P values refer to the Kruskal-Wallis (for continuous variables) or Fisher’s test (for categorical variables).
This table compares the distribution of patient characteristics at baseline between progressors and non-progressors, using the subset of 293 for whom the progression status is known. To distinguish between non-progressors and patients with insufficient data to describe their status, data requirements were set up. If progression was not detected using all data from the first >12±3 months, patients needed at least two data points to be considered non-progressors: one at baseline and another at least 5 months after baseline. Otherwise, we considered there were not enough data to ascertain their status. The 5-month limit was chosen so that all visits in the vicinity of the 6-month study mark could be counted.

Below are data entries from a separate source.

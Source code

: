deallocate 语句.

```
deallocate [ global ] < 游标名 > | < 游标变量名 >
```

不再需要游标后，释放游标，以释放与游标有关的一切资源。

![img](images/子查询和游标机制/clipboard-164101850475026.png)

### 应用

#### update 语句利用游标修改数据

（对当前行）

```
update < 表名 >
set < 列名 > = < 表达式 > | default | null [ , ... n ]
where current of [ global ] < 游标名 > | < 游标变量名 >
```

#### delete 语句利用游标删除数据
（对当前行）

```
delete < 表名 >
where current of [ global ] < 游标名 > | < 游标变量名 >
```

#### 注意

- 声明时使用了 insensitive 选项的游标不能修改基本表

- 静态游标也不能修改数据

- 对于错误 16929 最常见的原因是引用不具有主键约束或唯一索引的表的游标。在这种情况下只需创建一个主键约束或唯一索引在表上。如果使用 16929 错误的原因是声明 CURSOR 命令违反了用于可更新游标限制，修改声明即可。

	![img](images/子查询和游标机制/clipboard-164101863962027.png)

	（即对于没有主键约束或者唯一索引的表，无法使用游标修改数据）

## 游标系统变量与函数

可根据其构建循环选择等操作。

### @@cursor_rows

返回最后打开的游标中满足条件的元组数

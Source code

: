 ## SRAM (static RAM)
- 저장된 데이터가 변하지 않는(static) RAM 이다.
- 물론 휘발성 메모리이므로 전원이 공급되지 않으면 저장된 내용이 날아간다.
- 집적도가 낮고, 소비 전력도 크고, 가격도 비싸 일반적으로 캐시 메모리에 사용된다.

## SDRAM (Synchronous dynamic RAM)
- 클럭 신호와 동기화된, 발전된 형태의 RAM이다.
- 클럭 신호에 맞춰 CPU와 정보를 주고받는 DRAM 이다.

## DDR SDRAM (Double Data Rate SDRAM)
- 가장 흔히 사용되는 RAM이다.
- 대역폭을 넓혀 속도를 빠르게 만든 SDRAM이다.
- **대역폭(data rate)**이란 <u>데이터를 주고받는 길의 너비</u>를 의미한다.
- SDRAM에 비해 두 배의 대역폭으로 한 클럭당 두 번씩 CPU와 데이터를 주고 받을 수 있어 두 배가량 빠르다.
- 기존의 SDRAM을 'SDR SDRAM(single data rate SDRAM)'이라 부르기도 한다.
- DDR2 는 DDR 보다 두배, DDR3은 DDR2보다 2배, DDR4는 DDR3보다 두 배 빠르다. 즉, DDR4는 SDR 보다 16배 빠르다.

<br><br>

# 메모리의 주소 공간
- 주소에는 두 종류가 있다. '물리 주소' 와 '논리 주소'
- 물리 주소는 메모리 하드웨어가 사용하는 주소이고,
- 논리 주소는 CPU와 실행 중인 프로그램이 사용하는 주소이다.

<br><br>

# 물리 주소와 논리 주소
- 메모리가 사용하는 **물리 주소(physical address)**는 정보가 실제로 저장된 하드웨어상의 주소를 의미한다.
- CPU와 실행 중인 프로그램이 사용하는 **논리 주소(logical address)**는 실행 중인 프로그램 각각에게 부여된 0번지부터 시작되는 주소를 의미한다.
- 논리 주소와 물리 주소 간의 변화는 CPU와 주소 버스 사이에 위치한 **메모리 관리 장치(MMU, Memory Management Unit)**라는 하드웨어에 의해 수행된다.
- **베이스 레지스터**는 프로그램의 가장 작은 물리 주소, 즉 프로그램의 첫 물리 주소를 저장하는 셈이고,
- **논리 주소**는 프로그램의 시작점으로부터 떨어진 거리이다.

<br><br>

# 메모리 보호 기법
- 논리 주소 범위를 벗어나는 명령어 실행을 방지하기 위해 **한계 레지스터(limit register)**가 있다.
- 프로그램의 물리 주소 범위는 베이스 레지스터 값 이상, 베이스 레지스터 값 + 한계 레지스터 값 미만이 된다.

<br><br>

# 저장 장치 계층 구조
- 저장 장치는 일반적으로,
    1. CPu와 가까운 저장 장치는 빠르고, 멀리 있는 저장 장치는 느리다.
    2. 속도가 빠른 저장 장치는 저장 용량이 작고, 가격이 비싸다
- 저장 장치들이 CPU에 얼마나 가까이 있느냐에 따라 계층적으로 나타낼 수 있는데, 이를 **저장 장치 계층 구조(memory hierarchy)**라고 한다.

†The presence of pulmonary hypertension was not included as a variable in prediction models for progression. Only one patient had pulmonary hypertension and progressed. Thus, a prediction model using mRSS, duration of skin thickening, an mRSS/duration interaction and the presence of pulmonary hypertension was too restrictive: no combinations of mRSS and duration of skin thickening enabled patients with pulmonary hypertension to progress.
DLCO, diffusing capacity for carbon monoxide; FVC, forced vital capacity; mRSS, modified Rodnan skin score.